Искусством анализа, украденным им у врагов церкви, Элло владел в совершенстве. Однако был он не только виртуозным аналитиком.

Существовало еще одно его лицо. Когда оно проступало в нем, то возникал фанатик веры, библейский пророк.

Как и Гюго, которого он напоминал зигзагами своих мыслей и фраз, Эрнест Элло любил примерять одежды св. Иоанна Богослова. И витийствовал и вещал Элло с Патмоса улицы Сен-Сюльпис. И взывал к читателю гласом Апокалипсиса, а местами плакал горькими слезами Исайи.

Что говорить, притязания Элло были непомерны, но некоторые из сочувствующих ему кричали "гениально!" и доказывали, что он "великий человек, столп современной науки". Может, оно и так, да только внутри этот столп — сплошная червоточина.
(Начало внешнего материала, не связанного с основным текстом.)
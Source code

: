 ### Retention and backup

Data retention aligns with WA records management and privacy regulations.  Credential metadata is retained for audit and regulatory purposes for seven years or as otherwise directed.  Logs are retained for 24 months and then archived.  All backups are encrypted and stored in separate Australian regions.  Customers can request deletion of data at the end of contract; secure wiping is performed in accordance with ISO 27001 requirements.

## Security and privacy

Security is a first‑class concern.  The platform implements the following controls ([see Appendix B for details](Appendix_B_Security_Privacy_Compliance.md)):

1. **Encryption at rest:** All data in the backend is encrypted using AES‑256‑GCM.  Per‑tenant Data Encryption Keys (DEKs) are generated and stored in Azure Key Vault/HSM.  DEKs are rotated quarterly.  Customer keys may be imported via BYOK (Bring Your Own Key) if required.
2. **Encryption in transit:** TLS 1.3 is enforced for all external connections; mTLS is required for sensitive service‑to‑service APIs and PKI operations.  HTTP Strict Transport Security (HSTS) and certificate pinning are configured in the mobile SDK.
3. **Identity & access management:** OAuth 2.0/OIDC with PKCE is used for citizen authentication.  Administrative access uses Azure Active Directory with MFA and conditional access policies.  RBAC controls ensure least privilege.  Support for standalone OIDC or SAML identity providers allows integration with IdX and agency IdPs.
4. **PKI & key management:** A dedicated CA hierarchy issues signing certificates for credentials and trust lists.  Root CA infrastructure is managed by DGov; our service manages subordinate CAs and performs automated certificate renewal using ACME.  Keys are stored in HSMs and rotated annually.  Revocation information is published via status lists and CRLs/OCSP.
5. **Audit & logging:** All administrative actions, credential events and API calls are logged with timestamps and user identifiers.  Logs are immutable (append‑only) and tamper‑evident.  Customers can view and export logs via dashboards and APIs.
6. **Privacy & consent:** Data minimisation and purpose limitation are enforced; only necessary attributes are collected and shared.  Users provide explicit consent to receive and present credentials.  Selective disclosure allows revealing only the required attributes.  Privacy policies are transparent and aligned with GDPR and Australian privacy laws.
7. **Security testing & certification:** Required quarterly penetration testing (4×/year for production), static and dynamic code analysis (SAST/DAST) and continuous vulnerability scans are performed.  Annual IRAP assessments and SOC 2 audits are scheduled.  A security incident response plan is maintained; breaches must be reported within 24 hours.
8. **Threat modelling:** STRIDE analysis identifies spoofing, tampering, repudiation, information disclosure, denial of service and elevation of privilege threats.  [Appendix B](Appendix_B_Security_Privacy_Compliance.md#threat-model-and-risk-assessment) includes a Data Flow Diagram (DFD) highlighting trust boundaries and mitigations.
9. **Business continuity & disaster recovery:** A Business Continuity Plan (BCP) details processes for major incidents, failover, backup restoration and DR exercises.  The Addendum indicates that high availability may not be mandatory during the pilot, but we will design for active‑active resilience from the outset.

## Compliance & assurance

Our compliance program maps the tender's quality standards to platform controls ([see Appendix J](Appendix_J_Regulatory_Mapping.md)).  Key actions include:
В книге же "Глаголы Божьи", где толкование Евангелия способно затемнить даже его самые понятные места, равно как и в. сочинении под названием "Человек" и написанном по-пророчески порывисто и не всегда ясно трактате "День Господень", Элло предстает горделивым и желчным апостолом мщения, бьющимся в припадке мистической падучей дьяконом-эпилептиком, — этаким даровитым де Местром, злобным и свирепым сектантом.